What had happened was this: No. 999 going at full speed on clear signals had been sent to a siding and the signals cancelled without a moment’s warning. Under ordinary circumstances, a train thus sidetracked would be under notified control and run down the siding only a short distance. Going at high speed, however, and with a full head of steam on, Ralph realized that, long as the siding was, he would have to work quick and hard to check down the big locomotive before she slid the limit, and stuck her nose deep into the sand hill that blocked the terminus of the rails.
It was quite dark now. The lights of the station flashed by. Both hands in use to check the locomotive and set the air brakes, Ralph leaned slightly from the cab window and peered ahead.
“Shoot the sand!” he cried, almost mechanically.

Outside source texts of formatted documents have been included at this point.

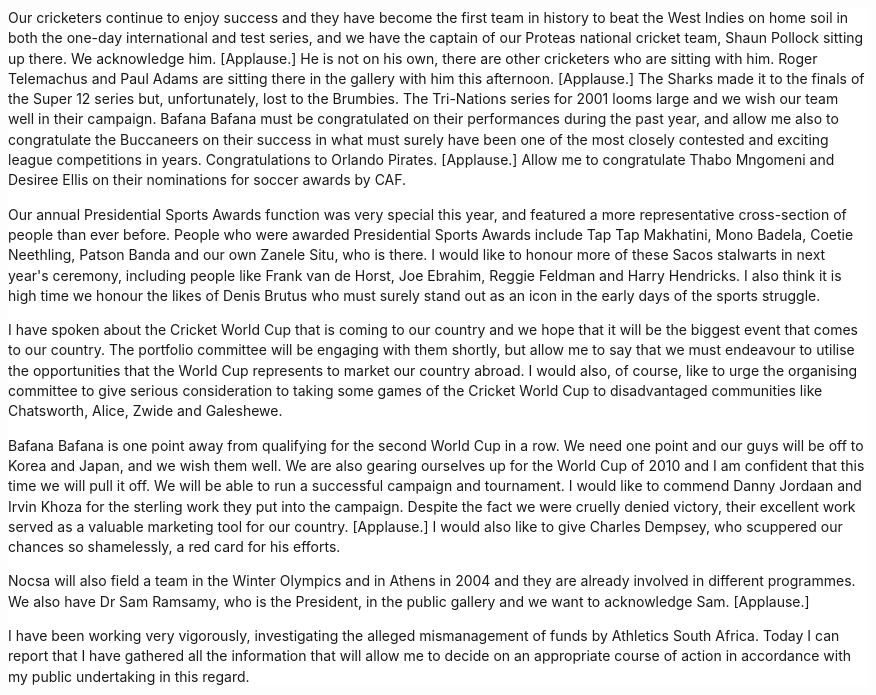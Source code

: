 Our cricketers continue to enjoy success and they have become the first
team in history to beat the West Indies on home soil in both the one-day
international and test series, and we have the captain of our Proteas
national cricket team, Shaun Pollock sitting up there. We acknowledge him.
[Applause.] He is not on his own, there are other cricketers who are
sitting with him. Roger Telemachus and Paul Adams are sitting there in the
gallery with him this afternoon. [Applause.] The Sharks made it to the
finals of the Super 12 series but, unfortunately, lost to the Brumbies. The
Tri-Nations series for 2001 looms large and we wish our team well in their
campaign. Bafana Bafana must be congratulated on their performances during
the past year, and allow me also to congratulate the Buccaneers on their
success in what must surely have been one of the most closely contested and
 exciting league competitions in years. Congratulations to Orlando Pirates.
[Applause.]  Allow me to congratulate Thabo Mngomeni and Desiree Ellis on
their nominations for soccer awards by CAF.

Our annual Presidential Sports Awards function was very special this year,
and featured a more representative cross-section of people than ever
before. People who were awarded Presidential Sports Awards include Tap Tap
Makhatini, Mono Badela, Coetie Neethling, Patson Banda and our own Zanele
Situ, who is there. I would like to honour more of these Sacos stalwarts in
next year's ceremony, including people like Frank van de Horst, Joe
Ebrahim, Reggie Feldman and Harry Hendricks. I also think it is high time
we honour the likes of Denis Brutus who must surely stand out as an icon in
the early days of the sports struggle.

I have spoken about the Cricket World Cup that is coming to our country and
we hope that it will be the biggest event that comes to our country. The
portfolio committee will be engaging with them shortly, but allow me to say
that we must endeavour to utilise the opportunities that the World Cup
represents to market our country abroad. I would also, of course, like to
urge the organising committee to give serious consideration to taking some
games of the Cricket World Cup to disadvantaged communities like
Chatsworth, Alice, Zwide and Galeshewe.

Bafana Bafana is one point away from qualifying for the second World Cup in
a row. We need one point and our guys will be off to Korea and Japan, and
we wish them well. We are also gearing ourselves up for the World Cup of
2010 and I am confident that this time we will pull it off. We will be able
to run a successful campaign and tournament. I would like to commend Danny
Jordaan and Irvin Khoza for the sterling work they put into the campaign.
Despite the fact we were cruelly denied victory, their excellent work
served as a valuable marketing tool for our country. [Applause.] I would
also like to give Charles Dempsey, who scuppered our chances so
shamelessly, a red card for his efforts.

Nocsa will also field a team in the Winter Olympics and in Athens in 2004
and they are already involved in different programmes. We also have Dr Sam
Ramsamy, who is the President, in the public gallery and we want to
acknowledge Sam. [Applause.]

I have been working very vigorously, investigating the alleged
mismanagement of funds by Athletics South Africa. Today I can report that I
have gathered all the information that will allow me to decide on an
appropriate course of action in accordance with my public undertaking in
this regard.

It was a good thing that the cab passenger was aboard and knew something about the cab equipment. Young Clark reached the side of the engineer’s seat in a nimble spring. His hand located the sand valve without hesitancy.
Ralph uttered a short, sharp gasp. That look ahead had scared him. He was doing all he could to slow down, and was doing magnificently, for the reverse action moved to a charm. Still, he saw that after dashing fully two hundred yards down the siding, the natural momentum would carry the train fully one-third that distance further.

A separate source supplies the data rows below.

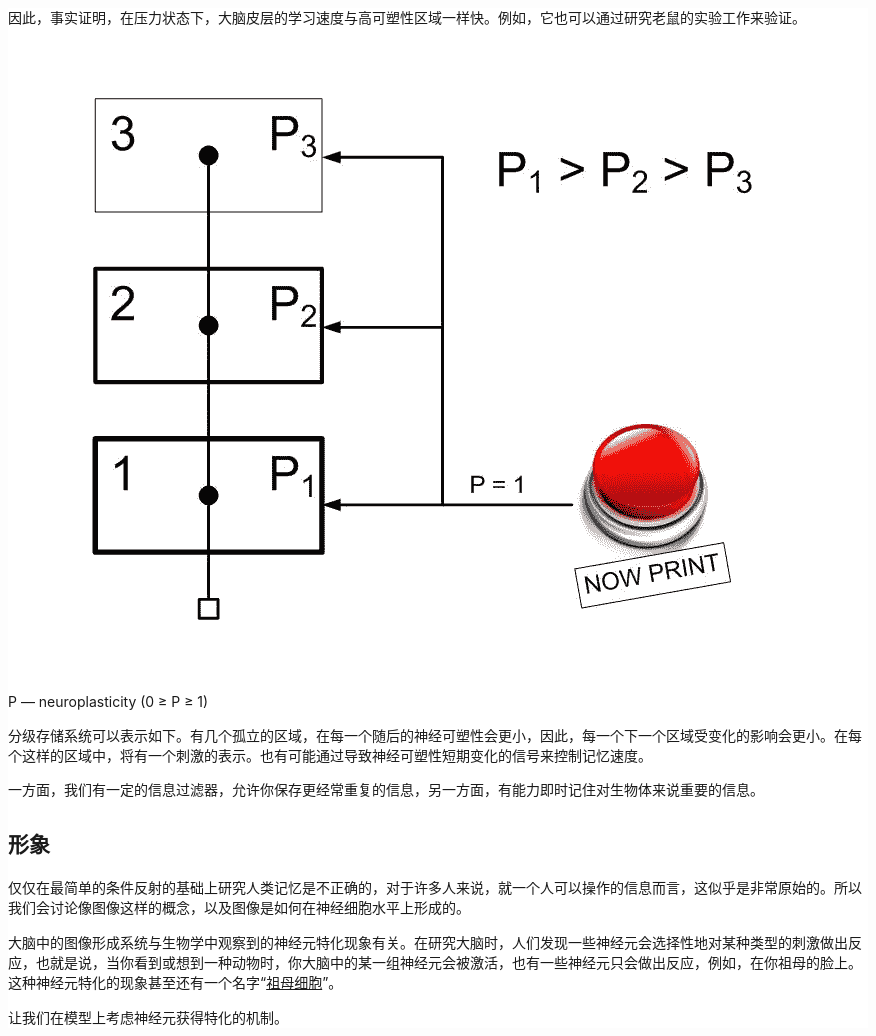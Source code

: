 因此，事实证明，在压力状态下，大脑皮层的学习速度与高可塑性区域一样快。例如，它也可以通过研究老鼠的实验工作来验证。

![](img/0ebd645ab1936ffcf0c5cf77e882607b.png)

P — neuroplasticity (0 ≥ P ≥ 1)

分级存储系统可以表示如下。有几个孤立的区域，在每一个随后的神经可塑性会更小，因此，每一个下一个区域受变化的影响会更小。在每个这样的区域中，将有一个刺激的表示。也有可能通过导致神经可塑性短期变化的信号来控制记忆速度。

一方面，我们有一定的信息过滤器，允许你保存更经常重复的信息，另一方面，有能力即时记住对生物体来说重要的信息。

## 形象

仅仅在最简单的条件反射的基础上研究人类记忆是不正确的，对于许多人来说，就一个人可以操作的信息而言，这似乎是非常原始的。所以我们会讨论像图像这样的概念，以及图像是如何在神经细胞水平上形成的。

大脑中的图像形成系统与生物学中观察到的神经元特化现象有关。在研究大脑时，人们发现一些神经元会选择性地对某种类型的刺激做出反应，也就是说，当你看到或想到一种动物时，你大脑中的某一组神经元会被激活，也有一些神经元只会做出反应，例如，在你祖母的脸上。这种神经元特化的现象甚至还有一个名字“[祖母细胞](https://en.wikipedia.org/wiki/Grandmother_cell)”。

让我们在模型上考虑神经元获得特化的机制。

“Any obstruction?” shot out his agile companion, springing to the fireman’s seat, sticking his head out of the window and staring ahead. “Whew! we’re going to hit.”
The speaker saw what Ralph also beheld. Dimly outlined directly in their path was a flat car, and above it, skeletonized against the fading sunset sky, was the framework of a derrick. A repair or construction gondola car was straight ahead of No. 999.
They seemed to be approaching it swiftly and irresistibly. The wheels slid now, fairly locked, there was a marked ease-down, but Ralph saw plainly that, great or small, a collision was inevitable.
“Say, that fireman of yours!” shouted young Clark – “there he goes.”
The locomotive was fairly upon the obstruction now. Ralph stuck to the lever, setting his lips firmly, a little pale, his muscles twitching slightly under the stress of excitement and suspense.
“Zing!” remarked the cool comrade of the young engineer – “we’re there!”
At that moment a flying form shot from the running board of the locomotive. Lemuel Fogg had jumped.